Hippie Modernism exhibit comes to the Walker


A walk through this room full of different species of trees in octagonal containers marks the end of the Hippie Modernism Exhibit at the Walker.

The Walker’s most recent exhibit, “Hippie Modernism” opened fall 2015. As a traveling exhibit, Hippie Modernism showcases what the Walker describes as the “art, architecture, and design of the counterculture of the 1960s and early 1970s.”

I was absolutely enamored with the Walker Art Center’s previous exhibit, “International Pop.” I maybe went six times. I absolutely loved it, and I was convinced that the next one couldn’t possibly match the level of inspiration and awe that I felt when visiting. Hippie Modernism completely proved my predisposed ideas wrong. Without a doubt, it’s one of the most incredible, thought-provoking exhibits the Walker has ever introduced.

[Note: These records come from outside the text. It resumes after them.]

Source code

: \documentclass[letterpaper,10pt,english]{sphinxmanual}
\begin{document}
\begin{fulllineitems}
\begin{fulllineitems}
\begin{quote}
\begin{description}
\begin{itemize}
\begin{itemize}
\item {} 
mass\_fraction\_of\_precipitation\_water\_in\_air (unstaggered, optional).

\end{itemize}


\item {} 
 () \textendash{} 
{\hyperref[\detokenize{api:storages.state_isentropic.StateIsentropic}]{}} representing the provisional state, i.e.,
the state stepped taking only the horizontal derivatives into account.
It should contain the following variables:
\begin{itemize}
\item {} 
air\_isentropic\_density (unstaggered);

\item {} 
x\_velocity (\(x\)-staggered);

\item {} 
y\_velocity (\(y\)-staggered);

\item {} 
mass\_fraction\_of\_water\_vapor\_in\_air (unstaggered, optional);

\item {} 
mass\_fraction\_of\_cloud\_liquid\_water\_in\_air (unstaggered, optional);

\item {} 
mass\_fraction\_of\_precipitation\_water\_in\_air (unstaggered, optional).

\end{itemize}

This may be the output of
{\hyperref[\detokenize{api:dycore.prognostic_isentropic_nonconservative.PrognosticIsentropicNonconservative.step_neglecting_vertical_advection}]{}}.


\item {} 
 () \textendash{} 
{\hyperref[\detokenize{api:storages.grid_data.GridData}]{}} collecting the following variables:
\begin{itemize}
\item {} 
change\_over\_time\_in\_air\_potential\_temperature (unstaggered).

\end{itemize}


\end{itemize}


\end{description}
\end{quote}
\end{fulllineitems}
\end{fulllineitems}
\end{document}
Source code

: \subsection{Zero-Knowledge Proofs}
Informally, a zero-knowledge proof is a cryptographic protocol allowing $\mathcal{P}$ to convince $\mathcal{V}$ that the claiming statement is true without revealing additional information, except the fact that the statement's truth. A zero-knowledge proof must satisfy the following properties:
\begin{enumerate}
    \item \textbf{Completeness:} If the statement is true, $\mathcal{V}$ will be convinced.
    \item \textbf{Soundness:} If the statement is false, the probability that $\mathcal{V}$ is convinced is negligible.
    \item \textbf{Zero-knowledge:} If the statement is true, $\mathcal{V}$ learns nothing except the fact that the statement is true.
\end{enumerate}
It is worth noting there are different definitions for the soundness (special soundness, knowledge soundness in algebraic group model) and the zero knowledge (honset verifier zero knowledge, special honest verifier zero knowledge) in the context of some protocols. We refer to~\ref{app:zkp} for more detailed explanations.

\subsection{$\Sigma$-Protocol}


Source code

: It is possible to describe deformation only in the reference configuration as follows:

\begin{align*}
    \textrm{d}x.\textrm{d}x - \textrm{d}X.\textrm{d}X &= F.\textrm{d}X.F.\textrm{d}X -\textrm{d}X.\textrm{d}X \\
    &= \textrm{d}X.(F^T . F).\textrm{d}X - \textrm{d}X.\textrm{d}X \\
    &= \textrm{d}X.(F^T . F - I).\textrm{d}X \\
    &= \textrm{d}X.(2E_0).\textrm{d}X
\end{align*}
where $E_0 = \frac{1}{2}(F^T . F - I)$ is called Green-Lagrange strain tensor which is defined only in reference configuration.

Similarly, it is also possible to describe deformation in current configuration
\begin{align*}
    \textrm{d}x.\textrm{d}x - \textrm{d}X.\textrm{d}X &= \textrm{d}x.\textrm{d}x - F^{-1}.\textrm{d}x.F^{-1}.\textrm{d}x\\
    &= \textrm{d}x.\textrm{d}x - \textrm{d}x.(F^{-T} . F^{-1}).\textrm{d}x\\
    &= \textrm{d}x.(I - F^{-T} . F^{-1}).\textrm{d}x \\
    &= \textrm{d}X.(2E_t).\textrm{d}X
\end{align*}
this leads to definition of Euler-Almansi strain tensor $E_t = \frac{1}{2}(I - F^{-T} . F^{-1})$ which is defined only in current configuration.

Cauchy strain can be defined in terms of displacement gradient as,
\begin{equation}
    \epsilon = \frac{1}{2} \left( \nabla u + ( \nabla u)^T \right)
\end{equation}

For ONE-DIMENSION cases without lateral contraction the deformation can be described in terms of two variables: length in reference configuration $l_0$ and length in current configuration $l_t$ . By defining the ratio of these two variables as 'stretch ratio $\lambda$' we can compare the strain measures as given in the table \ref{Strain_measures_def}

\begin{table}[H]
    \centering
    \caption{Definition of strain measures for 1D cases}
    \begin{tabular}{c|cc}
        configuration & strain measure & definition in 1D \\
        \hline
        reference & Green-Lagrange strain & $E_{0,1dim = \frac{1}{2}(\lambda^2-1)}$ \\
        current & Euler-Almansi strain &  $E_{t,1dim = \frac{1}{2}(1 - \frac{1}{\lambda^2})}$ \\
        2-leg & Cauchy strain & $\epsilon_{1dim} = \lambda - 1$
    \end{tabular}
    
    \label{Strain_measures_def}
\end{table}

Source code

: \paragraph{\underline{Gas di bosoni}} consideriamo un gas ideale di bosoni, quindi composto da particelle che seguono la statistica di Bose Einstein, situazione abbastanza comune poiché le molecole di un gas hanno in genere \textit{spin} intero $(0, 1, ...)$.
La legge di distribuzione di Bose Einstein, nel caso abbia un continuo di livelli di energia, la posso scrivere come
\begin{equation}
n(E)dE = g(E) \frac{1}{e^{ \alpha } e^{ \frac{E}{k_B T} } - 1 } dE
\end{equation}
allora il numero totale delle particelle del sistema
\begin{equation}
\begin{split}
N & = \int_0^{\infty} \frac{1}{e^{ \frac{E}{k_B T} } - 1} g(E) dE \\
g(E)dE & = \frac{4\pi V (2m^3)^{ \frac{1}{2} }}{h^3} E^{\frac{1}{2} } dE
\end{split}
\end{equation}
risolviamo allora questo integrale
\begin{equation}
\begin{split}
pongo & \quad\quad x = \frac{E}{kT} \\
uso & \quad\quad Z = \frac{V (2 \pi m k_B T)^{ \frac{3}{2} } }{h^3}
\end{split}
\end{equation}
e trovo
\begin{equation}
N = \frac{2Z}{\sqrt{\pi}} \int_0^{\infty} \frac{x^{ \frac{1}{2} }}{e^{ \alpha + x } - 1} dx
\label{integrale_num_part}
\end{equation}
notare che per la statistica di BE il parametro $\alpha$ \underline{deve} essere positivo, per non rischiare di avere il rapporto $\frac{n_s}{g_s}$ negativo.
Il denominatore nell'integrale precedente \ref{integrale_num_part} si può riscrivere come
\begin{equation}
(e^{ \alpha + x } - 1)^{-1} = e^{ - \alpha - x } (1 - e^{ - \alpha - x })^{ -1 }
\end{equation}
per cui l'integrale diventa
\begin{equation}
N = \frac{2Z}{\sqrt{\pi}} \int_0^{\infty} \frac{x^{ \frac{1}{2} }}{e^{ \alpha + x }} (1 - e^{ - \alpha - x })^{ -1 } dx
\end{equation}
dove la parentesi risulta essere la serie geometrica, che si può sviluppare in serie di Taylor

There’s no real plotline to this kind of media: rather a subjective mix of low hums and bright circles; for the 60’s and 70’s, it fits right in.”

— Elizabeth Kupchella

Without a doubt my favorite part of the exhibit is the first piece: a video mixed with deep sound and bright colors located in a small dark room. There’s no real plotline to this kind of media: rather a subjective mix of low hums and bright circles; for the 60’s and 70’s, it fits right in.

The political propaganda and experimental art forms of the 60’s and 70’s were enhanced by the pairing of music and visual arts, an unusual combination for exhibits. For those people who are largely influenced by music, like myself, the experience was enhanced immensely. Being surrounded by visual works with sounds gave shape to the experience as a whole. Music, especially psychedelic rock, is at the heart of the inspiration for many of the exhibit’s works. 

This mission of the exhibit is emphasized through Timothy Leary’s mantra of “Turn On, Tune In, Drop Out.” Leary, a Harvard psychology professor in the 60’s and 70’s, was known for his interest and advocacy for psychedelic enhancement. ‘Turn on’ was intended to be a call for individuals to essentially awaken their senses. ‘Tune in’ was an initiative to take action on those senses: interacting with one another and understanding the world around them. Lastly, ‘Drop Out’ meant checking out from societal codependency and understanding one’s self as an individual.

The exhibit channels the relaxed, Woodstock-like culture of the 60’s and 70’s, challenging societal norms and cultural customs of the time. A lot of the time period focused on experimenting with an individual’s perceptions of politics, art, culture, and more.

Although the exhibit ends February 28th, I’d recommend seeing it as soon as possible. The Walker has done an incredible job of bringing a certain time period into artistic translation of the hippie movement, and it would be a shame to miss.